Work to be completed = Reproduce every entry below exactly, minus the pictures.

Extracted information =
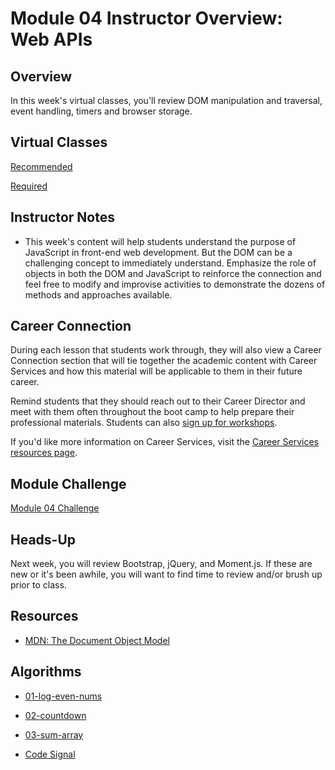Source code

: # Module 04 Instructor Overview: Web APIs

## Overview

In this week's virtual classes, you'll review DOM manipulation and traversal, event handling, timers and browser storage.

## Virtual Classes

[Recommended](./04.1-RECOMMENDED.md)

[Required](./04.2-REQUIRED.md)


## Instructor Notes

* This week's content will help students understand the purpose of JavaScript in front-end web development. But the DOM can be a challenging concept to immediately understand. Emphasize the role of objects in both the DOM and JavaScript to reinforce the connection and feel free to modify and improvise activities to demonstrate the dozens of methods and approaches available.

## Career Connection

During each lesson that students work through, they will also view a Career Connection section that will tie together the academic content with Career Services and how this material will be applicable to them in their future career.

Remind students that they should reach out to their Career Director and meet with them often throughout the boot camp to help prepare their professional materials. Students can also [sign up for workshops](https://careerservicesonlineevents.splashthat.com/).

If you'd like more information on Career Services, visit the [Career Services resources page](http://bit.ly/CodingCS).

## Module Challenge

[Module 04 Challenge](../../01-Class-Content/02-Web-APIs/02-Challenge)

## Heads-Up

Next week, you will review Bootstrap, jQuery, and Moment.js. If these are new or it's been awhile, you will want to find time to review and/or brush up prior to class.

## Resources

* [MDN: The Document Object Model](https://developer.mozilla.org/en-US/docs/Web/API/Document_Object_Model)

## Algorithms

  * [01-log-even-nums](../../01-Class-Content/04-Web-APIs/03-Algorithms/01-log-even-nums)

  * [02-countdown](../../01-Class-Content/04-Web-APIs/03-Algorithms/02-countdown)

  * [03-sum-array](../../01-Class-Content/04-Web-APIs/03-Algorithms/03-sum-array)

  * [Code Signal](https://app.codesignal.com/public-test/YvSg9mctHApfLBuMH/qBHxbHRS4Yghf8)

Answer to this problem =
Source code

: # Module 04 Instructor Overview: Web APIs

## Overview

In this week's virtual classes, you'll review DOM manipulation and traversal, event handling, timers and browser storage.

## Virtual Classes

[Recommended](./04.1-RECOMMENDED.md)

[Required](./04.2-REQUIRED.md)


## Instructor Notes

* This week's content will help students understand the purpose of JavaScript in front-end web development. But the DOM can be a challenging concept to immediately understand. Emphasize the role of objects in both the DOM and JavaScript to reinforce the connection and feel free to modify and improvise activities to demonstrate the dozens of methods and approaches available.

## Career Connection

During each lesson that students work through, they will also view a Career Connection section that will tie together the academic content with Career Services and how this material will be applicable to them in their future career.

Remind students that they should reach out to their Career Director and meet with them often throughout the boot camp to help prepare their professional materials. Students can also [sign up for workshops](https://careerservicesonlineevents.splashthat.com/).

If you'd like more information on Career Services, visit the [Career Services resources page](http://bit.ly/CodingCS).

## Module Challenge

[Module 04 Challenge](../../01-Class-Content/02-Web-APIs/02-Challenge)

## Heads-Up

Next week, you will review Bootstrap, jQuery, and Moment.js. If these are new or it's been awhile, you will want to find time to review and/or brush up prior to class.

## Resources

* [MDN: The Document Object Model](https://developer.mozilla.org/en-US/docs/Web/API/Document_Object_Model)

## Algorithms

  * [01-log-even-nums](../../01-Class-Content/04-Web-APIs/03-Algorithms/01-log-even-nums)

  * [02-countdown](../../01-Class-Content/04-Web-APIs/03-Algorithms/02-countdown)

  * [03-sum-array](../../01-Class-Content/04-Web-APIs/03-Algorithms/03-sum-array)

  * [Code Signal](https://app.codesignal.com/public-test/YvSg9mctHApfLBuMH/qBHxbHRS4Yghf8)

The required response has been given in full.